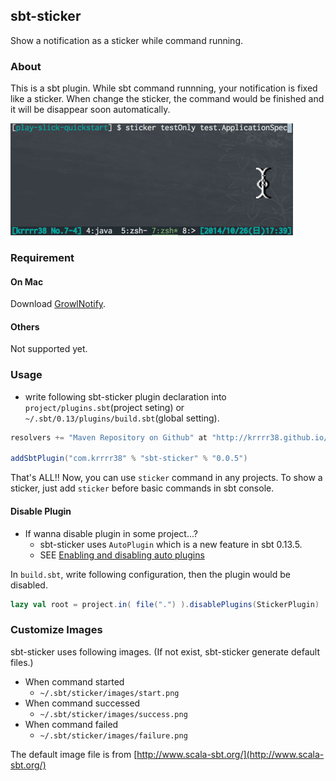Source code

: ## sbt-sticker

Show a notification as a sticker while command running.

### About

This is a sbt plugin. While sbt command runnning, your notification is fixed like a sticker. When change the sticker, the command would be finished and it will be disappear soon automatically.

![](./images/howto.gif)

### Requirement

#### On Mac

Download [GrowlNotify](http://growl.info/downloads#generaldownloads).

#### Others

Not supported yet.

### Usage

- write following sbt-sticker plugin declaration into `project/plugins.sbt`(project seting) or `~/.sbt/0.13/plugins/build.sbt`(global setting).

```scala
resolvers += "Maven Repository on Github" at "http://krrrr38.github.io/maven/"

addSbtPlugin("com.krrrr38" % "sbt-sticker" % "0.0.5")
```

That's ALL!! Now, you can use `sticker` command in any projects. To show a sticker, just add `sticker` before basic commands in sbt console.

#### Disable Plugin
- If wanna disable plugin in some project...?
	- sbt-sticker uses `AutoPlugin` which is a new feature in sbt 0.13.5.
	- SEE [Enabling and disabling auto plugins](http://www.scala-sbt.org/0.13/tutorial/Using-Plugins.html#Enabling+and+disabling+auto+plugins)

In `build.sbt`, write following configuration, then the plugin would be disabled.

```scala
lazy val root = project.in( file(".") ).disablePlugins(StickerPlugin)
```

### Customize Images

sbt-sticker uses following images. (If not exist, sbt-sticker generate default files.)

- When command started
	- `~/.sbt/sticker/images/start.png`
- When command successed
	- `~/.sbt/sticker/images/success.png`
- When command failed
	- `~/.sbt/sticker/images/failure.png`

The default image file is from [http://www.scala-sbt.org/](http://www.scala-sbt.org/)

**Exercise directions:** Your answer should consist of the lines above that hold the word "would", copied exactly.

**Response to this exercise:**
This is a sbt plugin. While sbt command runnning, your notification is fixed like a sticker. When change the sticker, the command would be finished and it will be disappear soon automatically.
In `build.sbt`, write following configuration, then the plugin would be disabled.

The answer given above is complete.